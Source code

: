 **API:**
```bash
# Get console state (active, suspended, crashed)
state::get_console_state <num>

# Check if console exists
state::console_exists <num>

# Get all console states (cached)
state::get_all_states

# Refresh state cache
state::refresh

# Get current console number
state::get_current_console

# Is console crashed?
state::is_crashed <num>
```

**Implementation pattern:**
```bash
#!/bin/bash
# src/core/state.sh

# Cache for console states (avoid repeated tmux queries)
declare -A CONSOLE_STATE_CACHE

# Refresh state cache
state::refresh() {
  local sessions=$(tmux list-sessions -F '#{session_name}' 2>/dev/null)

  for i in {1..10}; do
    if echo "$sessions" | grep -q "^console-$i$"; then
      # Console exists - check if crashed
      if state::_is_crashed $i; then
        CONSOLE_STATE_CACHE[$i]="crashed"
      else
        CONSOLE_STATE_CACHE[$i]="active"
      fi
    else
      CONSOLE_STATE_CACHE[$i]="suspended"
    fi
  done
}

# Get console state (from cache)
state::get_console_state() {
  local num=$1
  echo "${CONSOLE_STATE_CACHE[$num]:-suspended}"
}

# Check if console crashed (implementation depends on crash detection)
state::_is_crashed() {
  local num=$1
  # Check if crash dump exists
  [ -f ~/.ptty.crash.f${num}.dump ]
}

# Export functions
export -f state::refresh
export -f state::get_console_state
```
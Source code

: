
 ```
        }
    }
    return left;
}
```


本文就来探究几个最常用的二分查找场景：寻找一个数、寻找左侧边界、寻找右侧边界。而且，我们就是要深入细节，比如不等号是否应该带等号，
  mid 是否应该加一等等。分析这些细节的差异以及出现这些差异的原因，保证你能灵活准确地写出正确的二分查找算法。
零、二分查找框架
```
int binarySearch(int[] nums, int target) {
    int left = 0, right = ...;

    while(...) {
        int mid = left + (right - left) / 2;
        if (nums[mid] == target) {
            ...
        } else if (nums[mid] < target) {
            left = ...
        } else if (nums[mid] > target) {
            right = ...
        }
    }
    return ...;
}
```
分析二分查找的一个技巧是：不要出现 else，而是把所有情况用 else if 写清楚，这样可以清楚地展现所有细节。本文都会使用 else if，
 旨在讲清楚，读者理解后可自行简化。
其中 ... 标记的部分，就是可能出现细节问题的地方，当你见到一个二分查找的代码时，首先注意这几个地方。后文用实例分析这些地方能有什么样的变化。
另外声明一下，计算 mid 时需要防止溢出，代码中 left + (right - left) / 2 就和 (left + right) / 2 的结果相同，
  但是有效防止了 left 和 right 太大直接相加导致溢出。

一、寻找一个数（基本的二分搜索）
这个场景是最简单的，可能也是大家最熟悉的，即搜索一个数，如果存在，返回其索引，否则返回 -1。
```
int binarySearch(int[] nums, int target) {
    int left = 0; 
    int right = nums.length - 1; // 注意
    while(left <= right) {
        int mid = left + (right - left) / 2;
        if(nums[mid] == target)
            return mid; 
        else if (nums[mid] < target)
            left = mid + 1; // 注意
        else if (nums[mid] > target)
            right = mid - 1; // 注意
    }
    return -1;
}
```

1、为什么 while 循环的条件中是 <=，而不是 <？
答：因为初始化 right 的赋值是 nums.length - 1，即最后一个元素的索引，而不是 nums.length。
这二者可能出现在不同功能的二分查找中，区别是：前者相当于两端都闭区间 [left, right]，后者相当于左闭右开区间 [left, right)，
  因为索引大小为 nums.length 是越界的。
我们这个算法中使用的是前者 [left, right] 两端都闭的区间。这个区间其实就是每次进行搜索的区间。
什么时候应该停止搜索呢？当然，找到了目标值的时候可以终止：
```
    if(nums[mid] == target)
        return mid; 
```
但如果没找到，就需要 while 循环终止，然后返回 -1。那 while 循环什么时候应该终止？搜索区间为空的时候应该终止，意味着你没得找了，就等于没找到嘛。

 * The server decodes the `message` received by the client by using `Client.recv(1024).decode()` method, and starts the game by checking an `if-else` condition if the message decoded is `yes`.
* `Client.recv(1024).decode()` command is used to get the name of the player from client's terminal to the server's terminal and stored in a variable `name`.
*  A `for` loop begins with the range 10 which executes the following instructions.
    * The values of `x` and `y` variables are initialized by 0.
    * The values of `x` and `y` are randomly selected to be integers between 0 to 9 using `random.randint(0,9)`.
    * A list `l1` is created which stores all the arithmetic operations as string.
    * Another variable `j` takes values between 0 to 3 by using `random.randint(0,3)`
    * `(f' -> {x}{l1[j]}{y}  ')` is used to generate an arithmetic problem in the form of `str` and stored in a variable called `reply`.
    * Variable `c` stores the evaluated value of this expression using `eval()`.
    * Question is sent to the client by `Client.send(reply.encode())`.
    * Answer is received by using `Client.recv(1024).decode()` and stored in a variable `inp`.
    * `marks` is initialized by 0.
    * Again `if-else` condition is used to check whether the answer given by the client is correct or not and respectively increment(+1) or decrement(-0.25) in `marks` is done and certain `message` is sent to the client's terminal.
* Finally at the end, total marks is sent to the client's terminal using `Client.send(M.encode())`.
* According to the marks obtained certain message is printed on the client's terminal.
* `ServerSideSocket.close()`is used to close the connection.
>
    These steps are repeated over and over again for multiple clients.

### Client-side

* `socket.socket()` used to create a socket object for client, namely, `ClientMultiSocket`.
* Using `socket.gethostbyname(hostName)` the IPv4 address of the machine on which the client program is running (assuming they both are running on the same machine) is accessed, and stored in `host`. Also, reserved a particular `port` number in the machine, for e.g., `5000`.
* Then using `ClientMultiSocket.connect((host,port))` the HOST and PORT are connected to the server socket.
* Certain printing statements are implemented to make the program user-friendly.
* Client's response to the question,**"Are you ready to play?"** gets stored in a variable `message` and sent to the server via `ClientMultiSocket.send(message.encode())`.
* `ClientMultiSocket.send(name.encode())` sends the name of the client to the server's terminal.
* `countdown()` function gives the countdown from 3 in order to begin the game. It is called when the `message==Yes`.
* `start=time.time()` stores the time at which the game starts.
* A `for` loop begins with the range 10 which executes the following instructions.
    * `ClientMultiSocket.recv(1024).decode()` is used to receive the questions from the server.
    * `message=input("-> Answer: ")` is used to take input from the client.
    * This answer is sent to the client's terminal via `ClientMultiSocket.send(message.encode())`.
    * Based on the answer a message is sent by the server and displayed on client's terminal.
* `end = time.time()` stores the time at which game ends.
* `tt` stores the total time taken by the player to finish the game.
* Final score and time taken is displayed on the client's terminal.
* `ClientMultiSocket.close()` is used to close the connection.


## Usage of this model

— Task objective —
What are the lines above, starting at the one with "The server decodes" and ending at the one with "operations as string."? Give them again exactly, and only them.

— Reply to the task —
 * The server decodes the `message` received by the client by using `Client.recv(1024).decode()` method, and starts the game by checking an `if-else` condition if the message decoded is `yes`.
* `Client.recv(1024).decode()` command is used to get the name of the player from client's terminal to the server's terminal and stored in a variable `name`.
*  A `for` loop begins with the range 10 which executes the following instructions.
    * The values of `x` and `y` variables are initialized by 0.
    * The values of `x` and `y` are randomly selected to be integers between 0 to 9 using `random.randint(0,9)`.
    * A list `l1` is created which stores all the arithmetic operations as string.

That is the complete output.